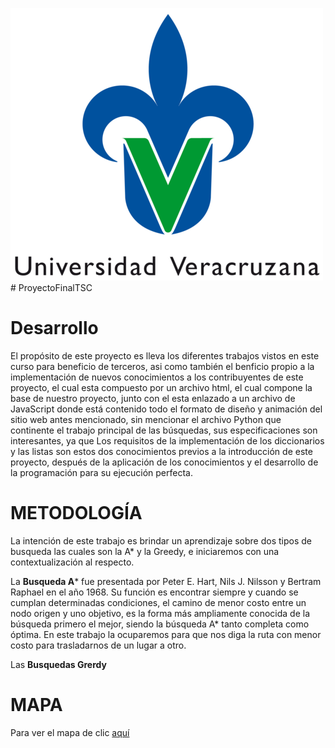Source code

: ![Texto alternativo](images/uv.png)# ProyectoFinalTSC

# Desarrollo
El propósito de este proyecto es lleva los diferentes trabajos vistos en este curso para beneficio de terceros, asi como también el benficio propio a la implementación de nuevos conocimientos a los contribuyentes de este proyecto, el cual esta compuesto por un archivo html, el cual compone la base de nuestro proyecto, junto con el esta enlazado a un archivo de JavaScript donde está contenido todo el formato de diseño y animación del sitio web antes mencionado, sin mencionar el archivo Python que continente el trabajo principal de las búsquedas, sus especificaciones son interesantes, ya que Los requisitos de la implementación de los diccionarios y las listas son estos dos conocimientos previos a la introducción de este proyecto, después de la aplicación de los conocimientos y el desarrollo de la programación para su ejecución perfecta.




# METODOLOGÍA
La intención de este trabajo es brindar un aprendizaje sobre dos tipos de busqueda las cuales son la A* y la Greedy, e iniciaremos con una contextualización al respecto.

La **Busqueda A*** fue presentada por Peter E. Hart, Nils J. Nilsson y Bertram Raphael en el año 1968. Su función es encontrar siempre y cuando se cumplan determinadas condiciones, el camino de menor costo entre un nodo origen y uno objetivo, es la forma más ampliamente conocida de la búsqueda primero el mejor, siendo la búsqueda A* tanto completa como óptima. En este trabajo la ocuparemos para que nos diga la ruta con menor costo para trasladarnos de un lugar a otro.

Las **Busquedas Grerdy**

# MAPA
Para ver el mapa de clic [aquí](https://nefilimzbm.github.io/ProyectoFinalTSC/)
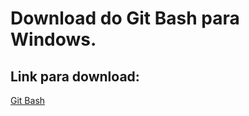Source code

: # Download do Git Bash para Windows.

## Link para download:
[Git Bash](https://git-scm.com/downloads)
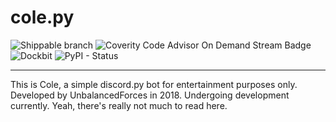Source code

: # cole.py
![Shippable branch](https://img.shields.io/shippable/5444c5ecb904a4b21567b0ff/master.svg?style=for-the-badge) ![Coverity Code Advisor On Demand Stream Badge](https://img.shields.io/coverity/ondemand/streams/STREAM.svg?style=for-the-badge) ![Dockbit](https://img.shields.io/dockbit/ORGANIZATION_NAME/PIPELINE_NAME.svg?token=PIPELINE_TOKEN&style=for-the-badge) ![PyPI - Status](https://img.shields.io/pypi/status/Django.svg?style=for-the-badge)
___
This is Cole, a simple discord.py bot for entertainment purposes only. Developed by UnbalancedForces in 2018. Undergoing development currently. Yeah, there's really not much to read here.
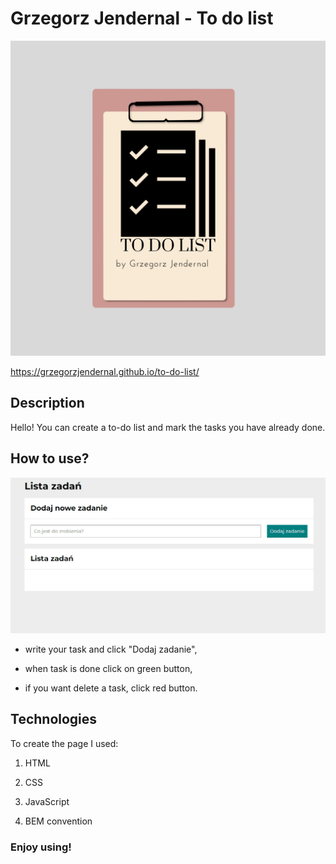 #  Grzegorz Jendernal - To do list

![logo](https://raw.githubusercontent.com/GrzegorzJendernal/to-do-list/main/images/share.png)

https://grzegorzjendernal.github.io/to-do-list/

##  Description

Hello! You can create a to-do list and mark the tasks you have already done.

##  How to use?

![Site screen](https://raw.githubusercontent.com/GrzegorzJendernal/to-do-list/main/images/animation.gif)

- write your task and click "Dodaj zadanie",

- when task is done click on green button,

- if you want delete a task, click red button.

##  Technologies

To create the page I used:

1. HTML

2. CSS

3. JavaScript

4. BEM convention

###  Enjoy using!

☆ ☆ ☆ ☆

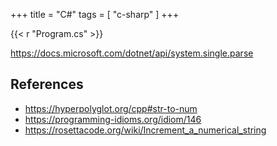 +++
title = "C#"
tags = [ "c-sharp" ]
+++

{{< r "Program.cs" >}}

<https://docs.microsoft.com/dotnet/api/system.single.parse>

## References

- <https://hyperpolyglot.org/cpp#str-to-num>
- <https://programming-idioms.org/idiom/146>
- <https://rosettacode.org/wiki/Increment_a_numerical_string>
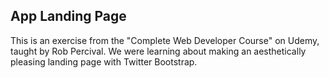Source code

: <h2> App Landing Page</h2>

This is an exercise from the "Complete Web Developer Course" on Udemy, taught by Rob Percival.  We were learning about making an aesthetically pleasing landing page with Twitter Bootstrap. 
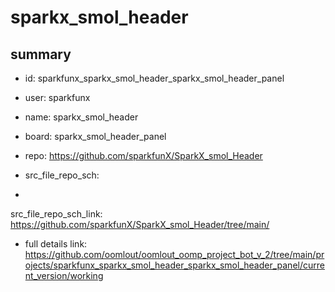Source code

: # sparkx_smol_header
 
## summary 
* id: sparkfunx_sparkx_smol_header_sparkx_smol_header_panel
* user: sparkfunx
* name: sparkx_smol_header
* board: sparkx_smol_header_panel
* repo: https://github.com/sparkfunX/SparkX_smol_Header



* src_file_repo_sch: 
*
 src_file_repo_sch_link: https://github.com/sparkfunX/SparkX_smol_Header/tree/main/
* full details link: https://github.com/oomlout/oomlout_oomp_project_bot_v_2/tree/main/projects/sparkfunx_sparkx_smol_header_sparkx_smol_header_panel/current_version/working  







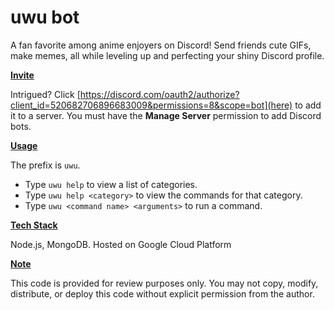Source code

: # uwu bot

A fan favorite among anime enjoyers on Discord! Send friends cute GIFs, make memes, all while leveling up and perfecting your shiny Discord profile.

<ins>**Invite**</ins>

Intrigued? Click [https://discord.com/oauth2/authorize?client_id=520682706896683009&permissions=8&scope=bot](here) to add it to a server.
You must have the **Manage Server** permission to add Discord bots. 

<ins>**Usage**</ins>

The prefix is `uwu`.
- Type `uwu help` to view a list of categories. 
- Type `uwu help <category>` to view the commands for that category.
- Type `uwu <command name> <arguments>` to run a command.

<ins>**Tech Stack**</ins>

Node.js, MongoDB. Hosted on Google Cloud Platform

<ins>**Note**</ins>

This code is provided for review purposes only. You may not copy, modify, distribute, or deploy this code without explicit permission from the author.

☆ ☆ ☆ ☆

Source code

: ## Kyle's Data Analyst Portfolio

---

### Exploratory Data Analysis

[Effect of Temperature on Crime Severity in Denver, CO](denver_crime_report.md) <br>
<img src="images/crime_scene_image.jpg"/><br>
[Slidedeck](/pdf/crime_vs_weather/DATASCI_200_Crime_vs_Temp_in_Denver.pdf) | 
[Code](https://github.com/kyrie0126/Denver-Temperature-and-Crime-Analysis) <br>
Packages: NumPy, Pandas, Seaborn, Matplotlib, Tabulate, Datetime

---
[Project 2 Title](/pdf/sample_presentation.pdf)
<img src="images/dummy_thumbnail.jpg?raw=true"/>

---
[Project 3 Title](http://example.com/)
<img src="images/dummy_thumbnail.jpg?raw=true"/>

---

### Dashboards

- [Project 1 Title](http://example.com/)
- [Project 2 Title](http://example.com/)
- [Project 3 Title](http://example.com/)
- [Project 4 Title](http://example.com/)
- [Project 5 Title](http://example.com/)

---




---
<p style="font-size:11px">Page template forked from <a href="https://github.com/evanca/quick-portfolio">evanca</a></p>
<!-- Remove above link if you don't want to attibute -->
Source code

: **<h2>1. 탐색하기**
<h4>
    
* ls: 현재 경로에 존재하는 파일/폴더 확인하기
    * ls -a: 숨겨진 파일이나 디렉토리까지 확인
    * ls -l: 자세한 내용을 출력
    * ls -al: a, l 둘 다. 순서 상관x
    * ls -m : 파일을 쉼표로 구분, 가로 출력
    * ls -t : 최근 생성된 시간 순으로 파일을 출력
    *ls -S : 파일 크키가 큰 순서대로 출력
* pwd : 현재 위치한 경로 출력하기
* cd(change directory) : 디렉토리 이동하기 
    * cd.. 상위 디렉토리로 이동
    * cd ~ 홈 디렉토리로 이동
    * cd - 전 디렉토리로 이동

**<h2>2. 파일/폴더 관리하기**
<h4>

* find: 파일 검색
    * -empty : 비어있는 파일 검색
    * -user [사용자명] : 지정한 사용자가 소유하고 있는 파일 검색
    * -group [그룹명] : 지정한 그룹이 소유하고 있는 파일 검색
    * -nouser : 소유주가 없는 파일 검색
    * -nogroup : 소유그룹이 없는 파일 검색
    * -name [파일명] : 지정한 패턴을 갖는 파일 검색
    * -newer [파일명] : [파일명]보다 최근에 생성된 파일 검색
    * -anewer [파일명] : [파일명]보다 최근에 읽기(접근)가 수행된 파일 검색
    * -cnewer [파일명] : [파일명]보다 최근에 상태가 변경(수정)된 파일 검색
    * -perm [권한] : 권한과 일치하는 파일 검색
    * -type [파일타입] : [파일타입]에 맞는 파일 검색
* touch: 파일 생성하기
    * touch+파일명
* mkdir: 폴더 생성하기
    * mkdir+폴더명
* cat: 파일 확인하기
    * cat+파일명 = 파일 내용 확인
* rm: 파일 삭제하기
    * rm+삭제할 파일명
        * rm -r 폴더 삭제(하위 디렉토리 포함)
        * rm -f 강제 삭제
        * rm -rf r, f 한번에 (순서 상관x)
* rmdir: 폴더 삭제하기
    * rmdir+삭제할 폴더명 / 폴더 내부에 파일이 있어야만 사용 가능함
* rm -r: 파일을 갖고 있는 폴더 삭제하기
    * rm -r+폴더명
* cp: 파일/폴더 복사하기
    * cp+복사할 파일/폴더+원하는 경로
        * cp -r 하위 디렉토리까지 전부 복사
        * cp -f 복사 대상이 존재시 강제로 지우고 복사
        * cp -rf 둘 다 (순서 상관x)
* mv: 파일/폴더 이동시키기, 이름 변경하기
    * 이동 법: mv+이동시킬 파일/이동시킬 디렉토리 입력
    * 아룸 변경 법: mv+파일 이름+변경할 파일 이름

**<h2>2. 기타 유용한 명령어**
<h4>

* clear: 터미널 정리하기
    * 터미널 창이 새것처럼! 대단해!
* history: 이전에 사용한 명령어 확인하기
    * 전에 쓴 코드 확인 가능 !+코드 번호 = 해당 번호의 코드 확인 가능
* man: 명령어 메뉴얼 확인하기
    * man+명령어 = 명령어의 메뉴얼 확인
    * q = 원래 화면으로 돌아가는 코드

☆ ☆ ☆ ☆

### [BRIEF]
Take exactly the lines from the one containing "to a server." through the one containing "<ins>**Note**</ins>" in the data above, and output them with nothing added.

### [ANSWER SECTION]
Intrigued? Click [https://discord.com/oauth2/authorize?client_id=520682706896683009&permissions=8&scope=bot](here) to add it to a server.
You must have the **Manage Server** permission to add Discord bots. 

<ins>**Usage**</ins>

The prefix is `uwu`.
- Type `uwu help` to view a list of categories. 
- Type `uwu help <category>` to view the commands for that category.
- Type `uwu <command name> <arguments>` to run a command.

<ins>**Tech Stack**</ins>

Node.js, MongoDB. Hosted on Google Cloud Platform

<ins>**Note**</ins>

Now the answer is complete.